**TRY IT:**
For the string "This", state the number of lines in the data that contain it, and nothing else.

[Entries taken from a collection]
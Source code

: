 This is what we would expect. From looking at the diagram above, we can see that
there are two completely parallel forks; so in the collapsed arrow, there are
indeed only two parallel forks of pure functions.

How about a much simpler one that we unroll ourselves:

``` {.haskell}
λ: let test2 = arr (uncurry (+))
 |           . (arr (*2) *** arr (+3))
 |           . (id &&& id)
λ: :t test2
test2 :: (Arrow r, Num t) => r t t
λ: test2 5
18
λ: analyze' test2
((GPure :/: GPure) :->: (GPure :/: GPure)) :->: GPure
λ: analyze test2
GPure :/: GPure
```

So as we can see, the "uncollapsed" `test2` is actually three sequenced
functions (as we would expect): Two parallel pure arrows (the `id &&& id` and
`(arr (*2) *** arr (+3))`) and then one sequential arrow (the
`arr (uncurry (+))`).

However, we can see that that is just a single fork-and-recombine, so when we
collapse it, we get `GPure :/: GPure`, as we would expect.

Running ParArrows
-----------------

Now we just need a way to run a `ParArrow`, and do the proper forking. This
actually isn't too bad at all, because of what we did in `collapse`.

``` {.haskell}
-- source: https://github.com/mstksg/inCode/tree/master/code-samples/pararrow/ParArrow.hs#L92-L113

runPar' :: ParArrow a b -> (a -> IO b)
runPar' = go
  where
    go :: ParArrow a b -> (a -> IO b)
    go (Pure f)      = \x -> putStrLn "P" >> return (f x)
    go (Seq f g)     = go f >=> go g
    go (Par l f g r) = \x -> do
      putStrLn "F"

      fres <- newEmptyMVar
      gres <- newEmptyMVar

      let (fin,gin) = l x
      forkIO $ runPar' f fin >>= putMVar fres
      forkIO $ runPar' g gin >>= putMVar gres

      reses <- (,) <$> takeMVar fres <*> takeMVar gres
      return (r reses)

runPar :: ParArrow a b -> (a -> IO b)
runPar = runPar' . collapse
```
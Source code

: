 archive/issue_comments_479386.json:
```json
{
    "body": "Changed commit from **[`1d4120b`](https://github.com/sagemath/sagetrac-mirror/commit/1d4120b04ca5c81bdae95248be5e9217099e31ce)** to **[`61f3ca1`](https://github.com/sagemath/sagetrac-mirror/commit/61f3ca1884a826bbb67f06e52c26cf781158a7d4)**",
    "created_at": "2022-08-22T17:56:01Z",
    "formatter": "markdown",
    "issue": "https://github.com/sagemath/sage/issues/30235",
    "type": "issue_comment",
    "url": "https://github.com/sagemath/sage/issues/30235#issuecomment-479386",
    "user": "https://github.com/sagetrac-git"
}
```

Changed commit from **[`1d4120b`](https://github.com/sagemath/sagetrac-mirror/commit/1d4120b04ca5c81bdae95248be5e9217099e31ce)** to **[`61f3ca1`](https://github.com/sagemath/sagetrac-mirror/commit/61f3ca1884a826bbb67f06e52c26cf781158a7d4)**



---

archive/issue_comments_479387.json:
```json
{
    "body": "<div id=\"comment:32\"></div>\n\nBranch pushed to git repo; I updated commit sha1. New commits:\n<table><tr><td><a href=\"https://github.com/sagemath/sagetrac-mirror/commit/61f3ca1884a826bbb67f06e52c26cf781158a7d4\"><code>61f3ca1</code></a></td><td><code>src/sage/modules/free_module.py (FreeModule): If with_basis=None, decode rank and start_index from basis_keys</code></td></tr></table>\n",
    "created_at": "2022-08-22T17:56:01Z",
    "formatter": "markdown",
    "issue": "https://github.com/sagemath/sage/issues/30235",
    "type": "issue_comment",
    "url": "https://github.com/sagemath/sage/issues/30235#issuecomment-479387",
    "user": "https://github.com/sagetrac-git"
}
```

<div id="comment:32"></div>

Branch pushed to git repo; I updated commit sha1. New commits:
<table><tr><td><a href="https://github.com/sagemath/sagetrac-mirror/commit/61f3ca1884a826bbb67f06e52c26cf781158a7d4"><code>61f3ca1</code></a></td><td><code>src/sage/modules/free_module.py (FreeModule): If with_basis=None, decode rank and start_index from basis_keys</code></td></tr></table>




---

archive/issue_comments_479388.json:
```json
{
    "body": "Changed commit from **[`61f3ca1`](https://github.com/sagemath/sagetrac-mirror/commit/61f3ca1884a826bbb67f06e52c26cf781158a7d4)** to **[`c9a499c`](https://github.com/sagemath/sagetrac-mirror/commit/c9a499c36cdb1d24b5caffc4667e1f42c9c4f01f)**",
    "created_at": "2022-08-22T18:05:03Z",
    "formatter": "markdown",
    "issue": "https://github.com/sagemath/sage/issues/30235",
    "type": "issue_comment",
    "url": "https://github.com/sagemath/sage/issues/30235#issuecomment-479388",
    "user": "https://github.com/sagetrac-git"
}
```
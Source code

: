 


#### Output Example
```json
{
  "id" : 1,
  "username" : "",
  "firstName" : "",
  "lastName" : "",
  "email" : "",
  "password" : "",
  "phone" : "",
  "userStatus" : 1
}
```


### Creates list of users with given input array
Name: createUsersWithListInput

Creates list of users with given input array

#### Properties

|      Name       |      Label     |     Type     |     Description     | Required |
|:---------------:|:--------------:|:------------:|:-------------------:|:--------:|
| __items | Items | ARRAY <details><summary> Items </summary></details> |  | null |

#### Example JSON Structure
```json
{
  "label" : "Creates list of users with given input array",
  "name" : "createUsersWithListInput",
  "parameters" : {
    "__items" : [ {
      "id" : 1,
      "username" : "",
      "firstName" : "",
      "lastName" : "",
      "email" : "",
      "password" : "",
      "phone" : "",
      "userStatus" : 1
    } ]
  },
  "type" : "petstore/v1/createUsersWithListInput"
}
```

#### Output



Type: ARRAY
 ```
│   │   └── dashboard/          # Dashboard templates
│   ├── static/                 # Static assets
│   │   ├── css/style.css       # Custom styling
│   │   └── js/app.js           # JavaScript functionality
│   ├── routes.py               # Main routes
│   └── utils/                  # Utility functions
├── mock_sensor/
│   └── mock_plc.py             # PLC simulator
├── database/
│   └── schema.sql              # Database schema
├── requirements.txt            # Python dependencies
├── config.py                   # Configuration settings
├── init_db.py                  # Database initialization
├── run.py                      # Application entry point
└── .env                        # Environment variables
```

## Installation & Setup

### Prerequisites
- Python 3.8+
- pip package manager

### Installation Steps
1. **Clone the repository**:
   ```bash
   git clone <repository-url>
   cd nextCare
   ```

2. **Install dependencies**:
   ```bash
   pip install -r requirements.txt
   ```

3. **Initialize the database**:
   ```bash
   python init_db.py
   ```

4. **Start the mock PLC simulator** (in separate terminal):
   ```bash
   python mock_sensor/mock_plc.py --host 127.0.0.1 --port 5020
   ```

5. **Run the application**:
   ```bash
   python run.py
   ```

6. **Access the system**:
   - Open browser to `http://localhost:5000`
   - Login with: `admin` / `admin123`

**OUTPUT BELOW:**
2